Total genomic DNA extraction
Genomic DNA samples were extracted from peripheral blood samples anti-coagulated with EDTA dipotassium salt (EDTA-K2) using a commercially available Whole-Blood DNA Extraction Kit (Tiangen Company, Beijing, China) according to the manufacturer’s instructions. The purified genomic DNA samples were kept at −20°C until further use.
Genotyping of MIF −794 microsatellite polymorphisms
A 346 bp fragment containing the MIF promoter microsatellite repeat sequence (GenBank No. rs5844572) was amplified by polymerase chain reaction (PCR). The forward primer sequence was 5′-TGCAGGA-ACCAATACCCATAGG-3′ and the reverse primer sequence was 5′-AATGGTAAACTCGGGGAC-3′. For genotyping MIF −794 microsatellite, a 50 µL reaction mixture, which contains reaction buffer, dNTPs, primers, Taq polymerase, and 100 ng DNA, was amplified in a MyGene MG96G PCR machine (Long Gene Co. Ltd., Hangzhou, China).
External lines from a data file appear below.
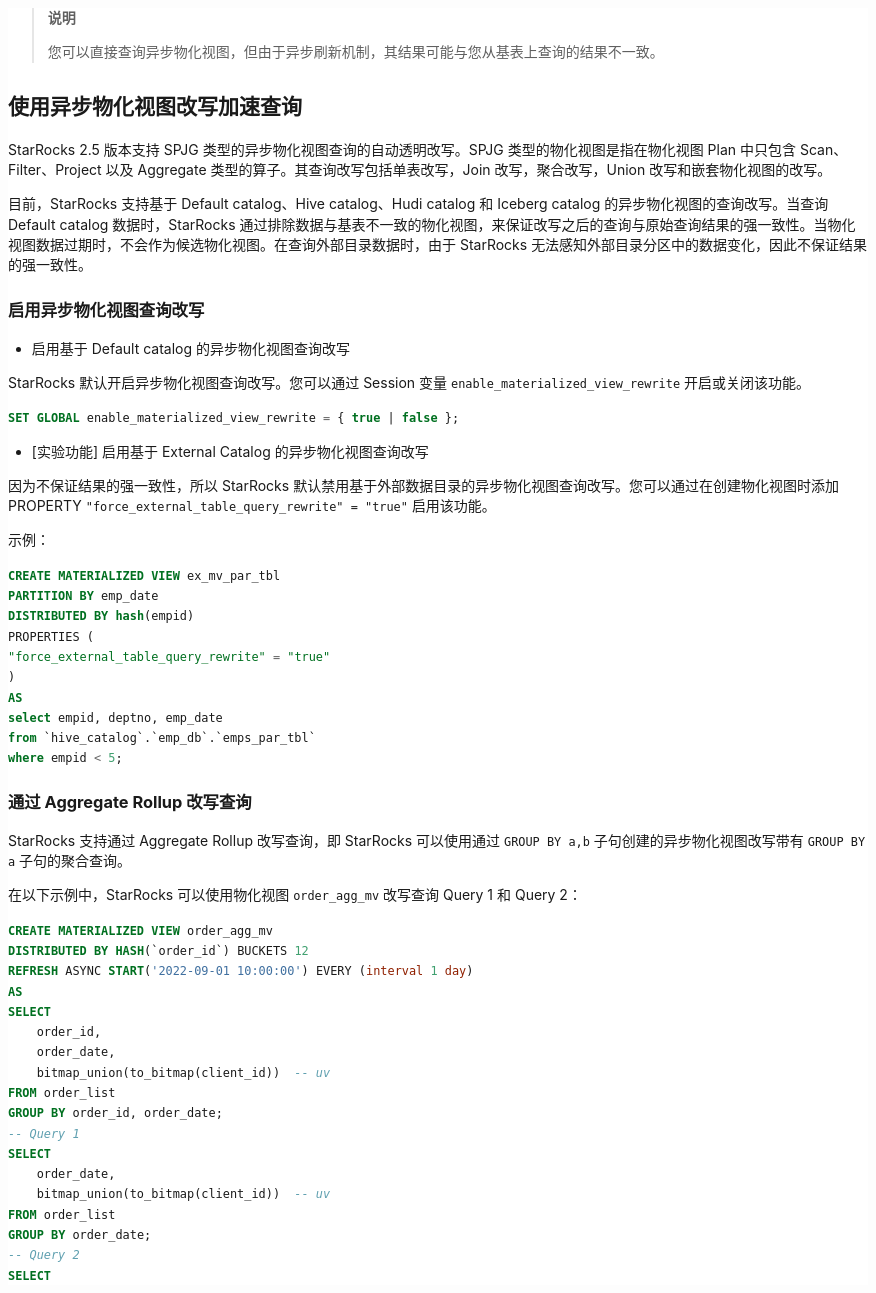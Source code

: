 > **说明**
>
> 您可以直接查询异步物化视图，但由于异步刷新机制，其结果可能与您从基表上查询的结果不一致。

## 使用异步物化视图改写加速查询

StarRocks 2.5 版本支持 SPJG 类型的异步物化视图查询的自动透明改写。SPJG 类型的物化视图是指在物化视图 Plan 中只包含 Scan、Filter、Project 以及 Aggregate 类型的算子。其查询改写包括单表改写，Join 改写，聚合改写，Union 改写和嵌套物化视图的改写。

目前，StarRocks 支持基于 Default catalog、Hive catalog、Hudi catalog 和 Iceberg catalog 的异步物化视图的查询改写。当查询 Default catalog 数据时，StarRocks 通过排除数据与基表不一致的物化视图，来保证改写之后的查询与原始查询结果的强一致性。当物化视图数据过期时，不会作为候选物化视图。在查询外部目录数据时，由于 StarRocks 无法感知外部目录分区中的数据变化，因此不保证结果的强一致性。

### 启用异步物化视图查询改写

- 启用基于 Default catalog 的异步物化视图查询改写

StarRocks 默认开启异步物化视图查询改写。您可以通过 Session 变量 `enable_materialized_view_rewrite` 开启或关闭该功能。

```SQL
SET GLOBAL enable_materialized_view_rewrite = { true | false };
```

- [实验功能] 启用基于 External Catalog 的异步物化视图查询改写

因为不保证结果的强一致性，所以 StarRocks 默认禁用基于外部数据目录的异步物化视图查询改写。您可以通过在创建物化视图时添加 PROPERTY `"force_external_table_query_rewrite" = "true"` 启用该功能。

示例：

```SQL
CREATE MATERIALIZED VIEW ex_mv_par_tbl
PARTITION BY emp_date
DISTRIBUTED BY hash(empid)
PROPERTIES (
"force_external_table_query_rewrite" = "true"
) 
AS
select empid, deptno, emp_date
from `hive_catalog`.`emp_db`.`emps_par_tbl`
where empid < 5;
```

### 通过 Aggregate Rollup 改写查询

StarRocks 支持通过 Aggregate Rollup 改写查询，即 StarRocks 可以使用通过 `GROUP BY a,b` 子句创建的异步物化视图改写带有 `GROUP BY a` 子句的聚合查询。

在以下示例中，StarRocks 可以使用物化视图 `order_agg_mv` 改写查询 Query 1 和 Query 2：

```SQL
CREATE MATERIALIZED VIEW order_agg_mv
DISTRIBUTED BY HASH(`order_id`) BUCKETS 12
REFRESH ASYNC START('2022-09-01 10:00:00') EVERY (interval 1 day)
AS
SELECT
    order_id,
    order_date,
    bitmap_union(to_bitmap(client_id))  -- uv
FROM order_list 
GROUP BY order_id, order_date;
-- Query 1
SELECT
    order_date,
    bitmap_union(to_bitmap(client_id))  -- uv
FROM order_list 
GROUP BY order_date;
-- Query 2
SELECT
```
Denaturation was performed at 95°C for 10 min and then followed by 35 amplification cycles at 95°C for 45 s, 53.8°C for 45 s, and 72°C for 45 s, with a final extension step at 72°C for 7 min.
The 346 bp PCR product of the target DNA was purified using a DNA Product Purification Kit (Tiangen Company, Beijing, China) and further confirmed by electrophoresis. The CATT microsatellite polymorphisms of the MIF gene promoter −794 site were determined by DNA sequencing of the 346 bp PCR product (GenScript Biotech Company, Nanjing, China).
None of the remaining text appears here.